Indian aviation leaders urge structural reforms in taxes, charges

Stakeholders of India’s aviation sector are demanding that the government make a long-term correction to cost structures, particularly bringing Aviation Turbine Fuel (ATF) under the ambit of Goods & Sales Tax (GST) and reducing infrastructure charges at airports, as the pandemic-induced travel and tourism crisis deepens.

Aviation leaders claim that the current cost structures have made it difficult for Indian carriers to survive, and that the short-term relief alone – in the form of exemption from airport charges and temporary excise duty waivers – are insufficient.

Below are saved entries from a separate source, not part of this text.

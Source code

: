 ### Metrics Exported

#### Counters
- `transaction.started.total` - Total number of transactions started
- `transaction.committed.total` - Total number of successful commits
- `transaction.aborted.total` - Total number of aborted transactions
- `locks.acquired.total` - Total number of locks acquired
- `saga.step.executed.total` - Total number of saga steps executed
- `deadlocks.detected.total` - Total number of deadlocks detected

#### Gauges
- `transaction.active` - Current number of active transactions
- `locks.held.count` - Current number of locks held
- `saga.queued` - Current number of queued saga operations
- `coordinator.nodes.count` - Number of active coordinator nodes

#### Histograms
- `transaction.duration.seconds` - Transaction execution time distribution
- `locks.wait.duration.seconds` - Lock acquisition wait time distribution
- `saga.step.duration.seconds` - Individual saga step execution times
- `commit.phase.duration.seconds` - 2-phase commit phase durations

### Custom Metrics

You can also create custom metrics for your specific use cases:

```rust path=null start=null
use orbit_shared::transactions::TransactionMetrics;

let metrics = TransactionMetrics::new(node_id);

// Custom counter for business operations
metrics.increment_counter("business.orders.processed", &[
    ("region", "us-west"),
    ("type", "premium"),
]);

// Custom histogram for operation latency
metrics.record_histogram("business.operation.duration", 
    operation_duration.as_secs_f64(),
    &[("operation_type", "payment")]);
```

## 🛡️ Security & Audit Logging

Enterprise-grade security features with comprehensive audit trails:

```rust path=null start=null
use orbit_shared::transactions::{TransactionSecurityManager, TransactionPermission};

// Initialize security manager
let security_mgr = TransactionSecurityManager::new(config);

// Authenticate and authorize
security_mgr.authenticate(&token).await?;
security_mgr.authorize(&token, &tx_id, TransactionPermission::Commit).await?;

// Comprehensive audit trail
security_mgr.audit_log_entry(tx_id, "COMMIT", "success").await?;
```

Long-term cost restructures in aviation are needed for Indian airlines to survive this crisis

Ajay Singh, chairman and managing director of SpiceJet, said governments around the world are doing their best to ensure airlines do not collapse.

“While we need short-term help from the government, this is also an opportunity for them to look at structural reforms that we have sought for several years. Among those demands are getting ATF under GST. It is important that our cost structures are lower than or aligned with (competing airlines like) Emirates and Fly Dubai, among others,” said Singh.

Including ATF under the GST regime will allow airlines to take tax credit on paid taxes, thus bringing down cost.

Kanika Tekriwal, CEO and founder of JetSetGo Aviation, noted that ATF contributes about 40 per cent to an airlines’ operating cost.

She added that airlines are “going through a difficult time managing their cash flows” as a result of extensive flight suspensions.

Meanwhile, Singh urged the Indian government to consider correcting “anomalies” in infrastructure charges at airports. Citing an example, Singh said airports would charge airlines about Rs 4.5 billion (US$59.6 million) a year to store fuel in tanks that “probably costs something like Rs 250 million to build in New Delhi”.